§ **The data**

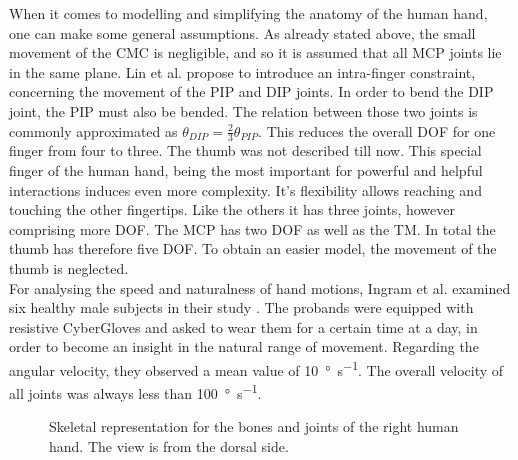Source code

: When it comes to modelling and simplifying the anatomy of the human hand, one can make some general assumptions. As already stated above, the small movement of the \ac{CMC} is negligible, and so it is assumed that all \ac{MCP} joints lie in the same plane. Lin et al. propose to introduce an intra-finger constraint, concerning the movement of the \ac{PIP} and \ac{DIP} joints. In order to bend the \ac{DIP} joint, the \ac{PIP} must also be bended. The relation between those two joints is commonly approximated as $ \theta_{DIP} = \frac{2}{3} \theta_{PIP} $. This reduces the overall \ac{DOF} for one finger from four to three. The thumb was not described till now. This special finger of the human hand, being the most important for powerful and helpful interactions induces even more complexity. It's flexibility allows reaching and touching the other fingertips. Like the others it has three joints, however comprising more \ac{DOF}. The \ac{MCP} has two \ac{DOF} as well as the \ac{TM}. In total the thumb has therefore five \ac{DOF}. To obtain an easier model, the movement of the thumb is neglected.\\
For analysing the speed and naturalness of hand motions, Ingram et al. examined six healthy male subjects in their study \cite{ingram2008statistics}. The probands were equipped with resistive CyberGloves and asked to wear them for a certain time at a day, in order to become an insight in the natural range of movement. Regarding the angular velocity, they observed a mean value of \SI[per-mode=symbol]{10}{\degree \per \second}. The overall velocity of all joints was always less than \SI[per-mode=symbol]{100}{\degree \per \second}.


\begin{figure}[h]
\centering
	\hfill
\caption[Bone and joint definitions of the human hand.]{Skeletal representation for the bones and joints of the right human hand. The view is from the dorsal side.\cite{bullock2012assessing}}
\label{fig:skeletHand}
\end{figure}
--
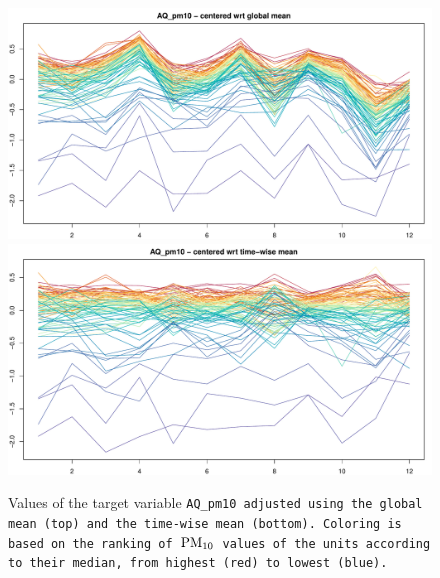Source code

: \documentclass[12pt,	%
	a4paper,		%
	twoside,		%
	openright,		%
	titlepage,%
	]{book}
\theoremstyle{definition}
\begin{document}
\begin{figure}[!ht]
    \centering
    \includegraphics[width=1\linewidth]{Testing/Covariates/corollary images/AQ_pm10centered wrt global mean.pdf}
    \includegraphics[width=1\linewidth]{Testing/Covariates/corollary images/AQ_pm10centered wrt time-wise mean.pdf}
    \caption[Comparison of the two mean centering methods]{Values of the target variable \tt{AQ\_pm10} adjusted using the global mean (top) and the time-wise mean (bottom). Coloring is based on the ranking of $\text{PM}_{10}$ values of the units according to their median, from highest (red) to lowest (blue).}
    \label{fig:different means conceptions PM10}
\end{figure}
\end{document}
==
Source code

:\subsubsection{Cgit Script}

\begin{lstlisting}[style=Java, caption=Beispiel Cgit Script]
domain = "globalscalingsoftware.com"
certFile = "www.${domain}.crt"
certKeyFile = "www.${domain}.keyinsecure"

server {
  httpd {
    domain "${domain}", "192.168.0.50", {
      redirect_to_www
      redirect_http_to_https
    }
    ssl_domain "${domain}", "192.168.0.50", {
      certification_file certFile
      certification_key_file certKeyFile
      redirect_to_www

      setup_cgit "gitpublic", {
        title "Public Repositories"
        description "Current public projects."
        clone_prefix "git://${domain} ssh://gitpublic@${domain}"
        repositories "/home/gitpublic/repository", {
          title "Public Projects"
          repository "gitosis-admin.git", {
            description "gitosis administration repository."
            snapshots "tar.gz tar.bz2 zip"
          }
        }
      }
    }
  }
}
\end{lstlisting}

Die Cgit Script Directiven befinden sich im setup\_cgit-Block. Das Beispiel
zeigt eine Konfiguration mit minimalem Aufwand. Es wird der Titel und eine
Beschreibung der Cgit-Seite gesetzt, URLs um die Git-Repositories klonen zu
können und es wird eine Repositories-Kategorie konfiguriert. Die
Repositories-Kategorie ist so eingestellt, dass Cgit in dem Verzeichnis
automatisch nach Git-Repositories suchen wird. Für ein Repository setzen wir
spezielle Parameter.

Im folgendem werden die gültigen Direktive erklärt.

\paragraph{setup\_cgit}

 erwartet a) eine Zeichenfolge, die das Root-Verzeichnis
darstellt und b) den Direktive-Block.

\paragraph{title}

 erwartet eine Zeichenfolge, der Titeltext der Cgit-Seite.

§ **Problem statement**
Wherever the word "wise" appears in a line of the data, copy that line.

§ **Finished exercise**
    \includegraphics[width=1\linewidth]{Testing/Covariates/corollary images/AQ_pm10centered wrt time-wise mean.pdf}
    \caption[Comparison of the two mean centering methods]{Values of the target variable \tt{AQ\_pm10} adjusted using the global mean (top) and the time-wise mean (bottom). Coloring is based on the ranking of $\text{PM}_{10}$ values of the units according to their median, from highest (red) to lowest (blue).}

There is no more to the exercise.